Streamwise turbulence stress normalised by both fitting relations versus inner-scaled wall distance for ZPG data of Marusic et al. (Reference Marusic, Chauhan, Kulandaivelu and Hutchins2015) and Samie et al. (Reference Samie, Marusic, Hutchins, Fu, Fan, Hultmark and Smits2018) for different $Re_\tau$ values: (a) using (1.1) with logarithmic parameters (−1.26, 1.93 $\pm$ 0.05); (b) using (1.2) with 0.25-power parameters (9.2 $\pm$ 0.22, 10.1 $\pm$ 0.13).

Figure 3 summarises the evaluation of the ZPG data using the method described in the previous paragraph. The vertical axis represents the ratio between the measured streamwise normal stress and the expected values based on the fitting trend relation, $\langle u^+u^+ \rangle / \langle u^+u^+ \rangle _{fitting}$ . Just as in figures 1 and 2, the green and blue bars near the bottom identify the range of validity with the respective fitting trend, but more quantitatively now with the help of the horizontal grey bars establishing agreement of the ratio of the data to the relation at the same location of wall distance with $1.0 \pm 0.02$ . A similar evaluation is carried out in figure 4 using the outer scaled distance $Y$ on a linear horizontal axis. In figures 5 and 6, the two sets of evaluations versus $y^+$ and $Y$ are repeated for the Superpipe data. We find from these four figures that the lower limit of fitting of validity in inner variables for both logarithmic and power relations changes weakly for $Re_\tau \gtrapprox 10\,000$ within the scatter of the results.

Figure 4.

ZPG data.

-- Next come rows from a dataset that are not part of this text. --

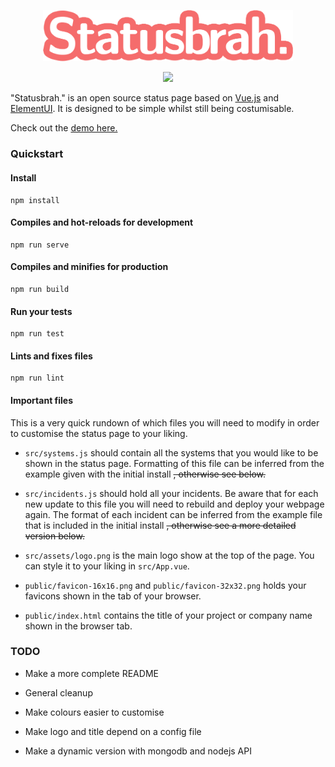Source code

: 



<p align="center">
  <img src="./docs/img/logo.900bf76c.png" width="400">
</p>



<p align="center">
  <img src="https://img.shields.io/badge/License-MIT-yellow.svg">
</p>



"Statusbrah." is an open source status page based on [Vue.js](https://vuejs.org/) and [ElementUI](https://github.com/ElemeFE/element). It is designed to be simple whilst still being costumisable.



Check out the [demo here.](https://westh.github.io/statusbrah/)



### Quickstart

#### Install

```
npm install
```

#### Compiles and hot-reloads for development
```
npm run serve
```

#### Compiles and minifies for production
```
npm run build
```

#### Run your tests
```
npm run test
```

#### Lints and fixes files
```
npm run lint
```

#### Important files

This is a very quick rundown of which files you will need to modify in order to customise the status page to your liking.

- `src/systems.js`  should contain all the systems that you would like to be shown in the status page. Formatting of this file can be inferred from the example given with the initial install ~~, otherwise see below.~~

- `src/incidents.js`  should hold all your incidents. Be aware that for each new update to this file you will need to rebuild and deploy your webpage again. The format of each incident can be inferred from the example file that is included in the initial install ~~, otherwise see a more detailed version below.~~

- `src/assets/logo.png`  is the main logo show at the top of the page. You can style it to your liking in  `src/App.vue`.

- `public/favicon-16x16.png` and `public/favicon-32x32.png` holds your favicons shown in the tab of your browser.

- `public/index.html`  contains the title of your project or company name shown in the browser tab.

  

### TODO

- Make a more complete README

- General cleanup

- Make colours easier to customise

- Make logo and title depend on a config file

- Make a dynamic version with mongodb and nodejs API

  

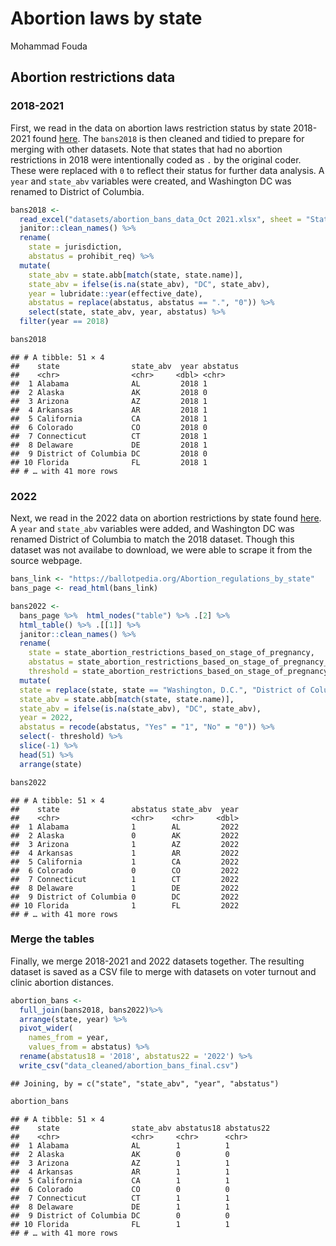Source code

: Abortion laws by state
================
Mohammad Fouda

## Abortion restrictions data

### 2018-2021

First, we read in the data on abortion laws restriction status by state
2018-2021 found [here](https://lawatlas.org/datasets/abortion-bans). The
`bans2018` is then cleaned and tidied to prepare for merging with other
datasets. Note that states that had no abortion restrictions in 2018
were intentionally coded as `.` by the original coder. These were
replaced with `0` to reflect their status for further data analysis. A
`year` and `state_abv` variables were created, and Washington DC was
renamed to District of Columbia.

``` r
bans2018 <-
  read_excel("datasets/abortion_bans_data_Oct 2021.xlsx", sheet = "Statistical Data", range = "A1:H127") %>% 
  janitor::clean_names() %>% 
  rename(
    state = jurisdiction,
    abstatus = prohibit_req) %>% 
  mutate(
    state_abv = state.abb[match(state, state.name)],
    state_abv = ifelse(is.na(state_abv), "DC", state_abv),
    year = lubridate::year(effective_date),
    abstatus = replace(abstatus, abstatus == ".", "0")) %>% 
    select(state, state_abv, year, abstatus) %>% 
  filter(year == 2018)

bans2018
```

    ## # A tibble: 51 × 4
    ##    state                state_abv  year abstatus
    ##    <chr>                <chr>     <dbl> <chr>   
    ##  1 Alabama              AL         2018 1       
    ##  2 Alaska               AK         2018 0       
    ##  3 Arizona              AZ         2018 1       
    ##  4 Arkansas             AR         2018 1       
    ##  5 California           CA         2018 1       
    ##  6 Colorado             CO         2018 0       
    ##  7 Connecticut          CT         2018 1       
    ##  8 Delaware             DE         2018 1       
    ##  9 District of Columbia DC         2018 0       
    ## 10 Florida              FL         2018 1       
    ## # … with 41 more rows

### 2022

Next, we read in the 2022 data on abortion restrictions by state found
[here](https://ballotpedia.org/Abortion_regulations_by_state). A `year`
and `state_abv` variables were added, and Washington DC was renamed
District of Columbia to match the 2018 dataset. Though this dataset was
not availabe to download, we were able to scrape it from the source
webpage.

``` r
bans_link <- "https://ballotpedia.org/Abortion_regulations_by_state"
bans_page <- read_html(bans_link)

bans2022 <- 
  bans_page %>%  html_nodes("table") %>% .[2] %>% 
  html_table() %>% .[[1]] %>% 
  janitor::clean_names() %>% 
  rename(
    state = state_abortion_restrictions_based_on_stage_of_pregnancy,
    abstatus = state_abortion_restrictions_based_on_stage_of_pregnancy_2,
    threshold = state_abortion_restrictions_based_on_stage_of_pregnancy_3) %>% 
  mutate(
  state = replace(state, state == "Washington, D.C.", "District of Columbia"),
  state_abv = state.abb[match(state, state.name)],
  state_abv = ifelse(is.na(state_abv), "DC", state_abv),
  year = 2022,
  abstatus = recode(abstatus, "Yes" = "1", "No" = "0")) %>% 
  select(- threshold) %>% 
  slice(-1) %>% 
  head(51) %>% 
  arrange(state) 

bans2022
```

    ## # A tibble: 51 × 4
    ##    state                abstatus state_abv  year
    ##    <chr>                <chr>    <chr>     <dbl>
    ##  1 Alabama              1        AL         2022
    ##  2 Alaska               0        AK         2022
    ##  3 Arizona              1        AZ         2022
    ##  4 Arkansas             1        AR         2022
    ##  5 California           1        CA         2022
    ##  6 Colorado             0        CO         2022
    ##  7 Connecticut          1        CT         2022
    ##  8 Delaware             1        DE         2022
    ##  9 District of Columbia 0        DC         2022
    ## 10 Florida              1        FL         2022
    ## # … with 41 more rows

### Merge the tables

Finally, we merge 2018-2021 and 2022 datasets together. The resulting
dataset is saved as a CSV file to merge with datasets on voter turnout
and clinic abortion distances.

``` r
abortion_bans <-
  full_join(bans2018, bans2022)%>% 
  arrange(state, year) %>% 
  pivot_wider(
    names_from = year,
    values_from = abstatus) %>% 
  rename(abstatus18 = '2018', abstatus22 = '2022') %>% 
  write_csv("data_cleaned/abortion_bans_final.csv")
```

    ## Joining, by = c("state", "state_abv", "year", "abstatus")

``` r
abortion_bans
```

    ## # A tibble: 51 × 4
    ##    state                state_abv abstatus18 abstatus22
    ##    <chr>                <chr>     <chr>      <chr>     
    ##  1 Alabama              AL        1          1         
    ##  2 Alaska               AK        0          0         
    ##  3 Arizona              AZ        1          1         
    ##  4 Arkansas             AR        1          1         
    ##  5 California           CA        1          1         
    ##  6 Colorado             CO        0          0         
    ##  7 Connecticut          CT        1          1         
    ##  8 Delaware             DE        1          1         
    ##  9 District of Columbia DC        0          0         
    ## 10 Florida              FL        1          1         
    ## # … with 41 more rows
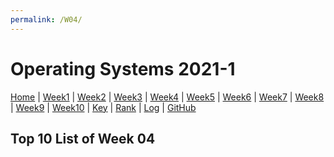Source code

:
 ```yaml
---
permalink: /W04/
---
```


# Operating Systems 2021-1

[Home](../) |
[Week1](../W01/) |
[Week2](../W02/) |
[Week3](../W03/) |
[Week4](../W04/) |
[Week5](../W05/) |
[Week6](../W06/) |
[Week7](../W07/) |
[Week8](../W08/) |
[Week9](../W09/) |
[Week10](../W10/) |
[Key](../TXT/mypubkey.txt) |
[Rank](../TXT/myrank.txt) |
[Log](../TXT/mylog.txt) |
[GitHub](https://github.com/nofamex/os211)

## Top 10 List of Week 04
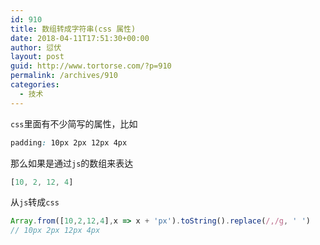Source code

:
 ```yaml
---
id: 910
title: 数组转成字符串(css 属性)
date: 2018-04-11T17:51:30+00:00
author: 愆伏
layout: post
guid: http://www.tortorse.com/?p=910
permalink: /archives/910
categories:
  - 技术
---
```

`css`里面有不少简写的属性，比如

```css
padding: 10px 2px 12px 4px
```

那么如果是通过`js`的数组来表达

```javascript
[10, 2, 12, 4]
```

从`js`转成`css`

```javascript
Array.from([10,2,12,4],x => x + 'px').toString().replace(/,/g, ' ')
// 10px 2px 12px 4px 
```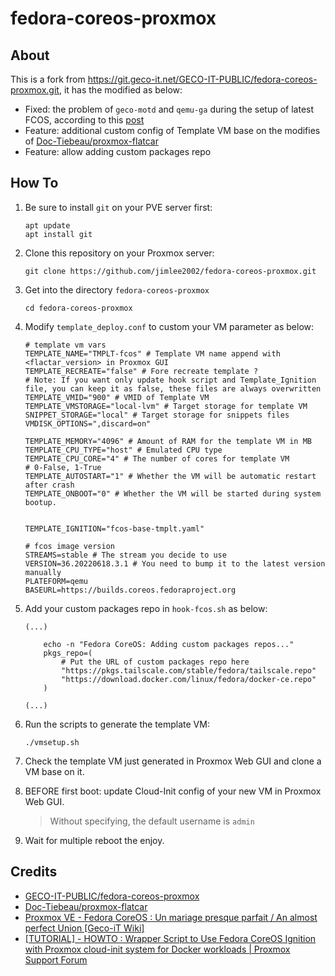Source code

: fedora-coreos-proxmox
===

## About
This is a fork from https://git.geco-it.net/GECO-IT-PUBLIC/fedora-coreos-proxmox.git, it has the modified as below:
- Fixed: the problem of `geco-motd` and `qemu-ga` during the setup of latest FCOS, according to this [post](https://forum.proxmox.com/threads/howto-wrapper-script-to-use-fedora-coreos-ignition-with-proxmox-cloud-init-system-for-docker-workloads.86494/post-463507)
- Feature: additional custom config of Template VM base on the modifies of [Doc-Tiebeau/proxmox-flatcar](https://github.com/Doc-Tiebeau/proxmox-flatcar)
- Feature: allow adding custom packages repo

## How To

1.  Be sure to install `git` on your PVE server first:

    ```shell
    apt update
    apt install git
    ```

2.  Clone this repository on your Proxmox server:

    ```shell
    git clone https://github.com/jimlee2002/fedora-coreos-proxmox.git
    ```

3.  Get into the directory `fedora-coreos-proxmox`

    ```shell
    cd fedora-coreos-proxmox
    ```

4.  Modify `template_deploy.conf` to custom your VM parameter as below:

    ```
    # template vm vars
    TEMPLATE_NAME="TMPLT-fcos" # Template VM name append with <flactar_version> in Proxmox GUI
    TEMPLATE_RECREATE="false" # Fore recreate template ?
    # Note: If you want only update hook script and Template_Ignition file, you can keep it as false, these files are always overwritten
    TEMPLATE_VMID="900" # VMID of Template VM
    TEMPLATE_VMSTORAGE="local-lvm" # Target storage for template VM
    SNIPPET_STORAGE="local" # Target storage for snippets files
    VMDISK_OPTIONS=",discard=on"

    TEMPLATE_MEMORY="4096" # Amount of RAM for the template VM in MB
    TEMPLATE_CPU_TYPE="host" # Emulated CPU type
    TEMPLATE_CPU_CORE="4" # The number of cores for template VM
    # 0-False, 1-True
    TEMPLATE_AUTOSTART="1" # Whether the VM will be automatic restart after crash
    TEMPLATE_ONBOOT="0" # Whether the VM will be started during system bootup.


    TEMPLATE_IGNITION="fcos-base-tmplt.yaml"

    # fcos image version
    STREAMS=stable # The stream you decide to use
    VERSION=36.20220618.3.1 # You need to bump it to the latest version manually
    PLATEFORM=qemu
    BASEURL=https://builds.coreos.fedoraproject.org
    ```

5.  Add your custom packages repo in `hook-fcos.sh` as below:

    ```shell
    (...)

        echo -n "Fedora CoreOS: Adding custom packages repos..."
        pkgs_repo=(
            # Put the URL of custom packages repo here
            "https://pkgs.tailscale.com/stable/fedora/tailscale.repo"
            "https://download.docker.com/linux/fedora/docker-ce.repo"
        )
        
    (...)
    ```

6.  Run the scripts to generate the template VM:

    ```shell
    ./vmsetup.sh
    ```

7.  Check the template VM just generated in Proxmox Web GUI and clone a VM base on it.


8.  BEFORE first boot: update Cloud-Init config of your new VM in Proxmox Web GUI.
    > Without specifying, the default username is `admin`

9.  Wait for multiple reboot the enjoy.


## Credits

- [GECO-IT-PUBLIC/fedora-coreos-proxmox](https://git.geco-it.net/GECO-IT-PUBLIC/fedora-coreos-proxmox.git)
- [Doc-Tiebeau/proxmox-flatcar](https://github.com/Doc-Tiebeau/proxmox-flatcar)
- [Proxmox VE - Fedora CoreOS : Un mariage presque parfait / An almost perfect Union [Geco-iT Wiki]](https://wiki.geco-it.net/public:pve_fcos)
- [[TUTORIAL] - HOWTO : Wrapper Script to Use Fedora CoreOS Ignition with Proxmox cloud-init system for Docker workloads | Proxmox Support Forum](https://forum.proxmox.com/threads/howto-wrapper-script-to-use-fedora-coreos-ignition-with-proxmox-cloud-init-system-for-docker-workloads.86494)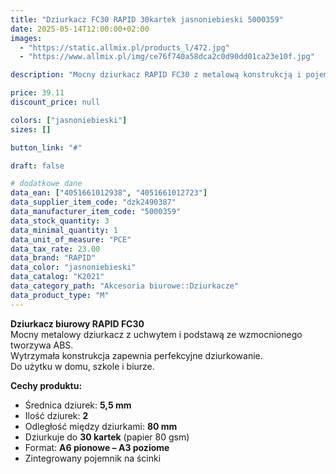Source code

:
 ```yaml
---
title: "Dziurkacz FC30 RAPID 30kartek jasnoniebieski 5000359"
date: 2025-05-14T12:00:00+02:00
images:
  - "https://static.allmix.pl/products_l/472.jpg"
  - "https://www.allmix.pl/img/ce76f740a58dca2c0d90dd01ca23e10f.jpg"

description: "Mocny dziurkacz RAPID FC30 z metalową konstrukcją i pojemnikiem na ścinki. Dziurkuje do 30 kartek. Kolor: jasnoniebieski."

price: 39.11
discount_price: null

colors: ["jasnoniebieski"]
sizes: []

button_link: "#"

draft: false

# dodatkowe dane
data_ean: ["4051661012938", "4051661012723"]
data_supplier_item_code: "dzk2490387"
data_manufacturer_item_code: "5000359"
data_stock_quantity: 3
data_minimal_quantity: 1
data_unit_of_measure: "PCE"
data_tax_rate: 23.00
data_brand: "RAPID"
data_color: "jasnoniebieski"
data_catalog: "K2021"
data_category_path: "Akcesoria biurowe::Dziurkacze"
data_product_type: "M"
---
```


**Dziurkacz biurowy RAPID FC30**  
Mocny metalowy dziurkacz z uchwytem i podstawą ze wzmocnionego tworzywa ABS.  
Wytrzymała konstrukcja zapewnia perfekcyjne dziurkowanie.  
Do użytku w domu, szkole i biurze.  

**Cechy produktu:**
- Średnica dziurek: **5,5 mm**  
- Ilość dziurek: **2**  
- Odległość między dziurkami: **80 mm**  
- Dziurkuje do **30 kartek** (papier 80 gsm)  
- Format: **A6 pionowe – A3 poziome**  
- Zintegrowany pojemnik na ścinki  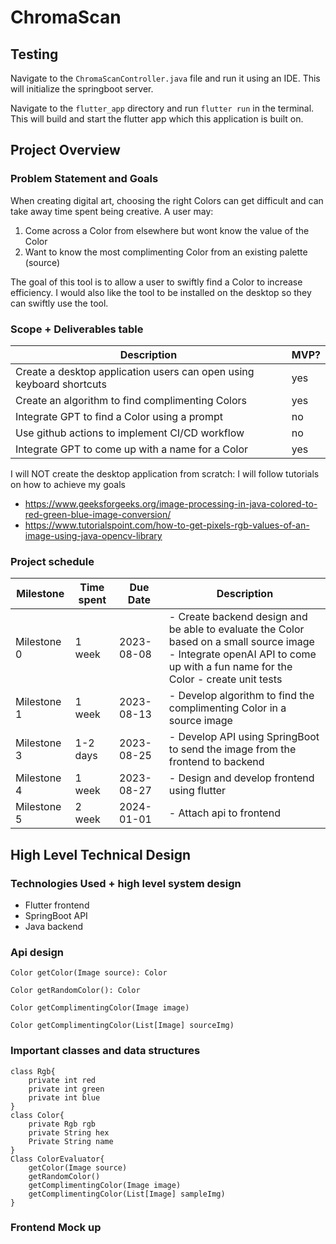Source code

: # ChromaScan

## Testing

Navigate to the `ChromaScanController.java` file and run it using an IDE. This will initialize the springboot server.

Navigate to the `flutter_app` directory and run `flutter run` in the terminal. This will build and start the flutter app which this application is built on.

## Project Overview
### Problem Statement and Goals

When creating digital art, choosing the right Colors can get difficult and can take away time spent being creative. A user may:
1. Come across a Color from elsewhere but wont know the value of the Color
2. Want to know the most complimenting Color from an existing palette (source)

The goal of this tool is to allow a user to swiftly find a Color to increase efficiency. I would also like the tool to be installed on the desktop so they can swiftly use the tool.

### Scope + Deliverables table

Description | MVP?
----------- | ----
Create a desktop application users can open using keyboard shortcuts | yes
Create an algorithm to find complimenting Colors | yes
Integrate GPT to find a Color using a prompt | no
Use github actions to implement CI/CD workflow | no
Integrate GPT to come up with a name for a Color | yes


I will NOT create the desktop application from scratch: I will follow tutorials on how to achieve my goals
- https://www.geeksforgeeks.org/image-processing-in-java-colored-to-red-green-blue-image-conversion/
- https://www.tutorialspoint.com/how-to-get-pixels-rgb-values-of-an-image-using-java-opencv-library 

### Project schedule

| Milestone | Time spent | Due Date | Description |
| -- | -- | -- | -- |
| Milestone 0 | 1 week | 2023-08-08 | - Create backend design and be able to evaluate the Color based on a small source image <br>- Integrate openAI API to come up with a fun name for the Color <break> - create unit tests |
| Milestone 1 | 1 week | 2023-08-13 | - Develop algorithm to find the complimenting Color in a source image
| Milestone 3 | 1-2 days | 2023-08-25 | - Develop API using SpringBoot to send the image from the frontend to backend |
| Milestone 4 | 1 week | 2023-08-27 | - Design and develop frontend using flutter |
| Milestone 5 | 2 week | 2024-01-01 | - Attach api to frontend |


## High Level Technical Design
### Technologies Used + high level system design
- Flutter frontend
- SpringBoot API
- Java backend

### Api design
`Color getColor(Image source): Color`

`Color getRandomColor(): Color`

`Color getComplimentingColor(Image image)`

`Color getComplimentingColor(List[Image] sourceImg)`


### Important classes and data structures

```
class Rgb{
	private int red
	private int green
	private int blue
}
class Color{
	private Rgb rgb
	private String hex
	Private String name
}
Class ColorEvaluator{
	getColor(Image source)
    getRandomColor()
    getComplimentingColor(Image image)
    getComplimentingColor(List[Image] sampleImg)
}
```
### Frontend Mock up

Same as figure 3 but with outer-scaled wall distance.

Figure 5.

Streamwise turbulence stress normalised by both fitting relations versus inner-scaled wall distance for Superpipe data of Hultmark et al. (Reference Hultmark, Vallikivi, Bailey and Smits2012) for different $Re_\tau$ values: (a) using (1.1) with logarithmic parameters (−1.26, 1.6 $\pm$ 0.17); (b) sing (1.2) with 0.25-power parameters (9.3 $\pm$ 0.13, 10.0 $\pm$ 0.06).

Examining the minimum peak in both parts of figure 6 of Nagib et al. (Reference Nagib, Vinuesa and Hoyas2024) and relating them to an arbitrary fractional power of $Re_\tau$ with an adjustable proportionality coefficient, we find that a best fit is $y^+ = 1.5 \cdot Re_\tau ^{0.5}$ . In the figure, this minimum peak is readily identified with a transition between the near wall flow and the overlap region over the range $1000 \lt Re_\tau \lt 16\,000$ based on DNS of channel flow and, therefore, readily with $y^+_{in}$ .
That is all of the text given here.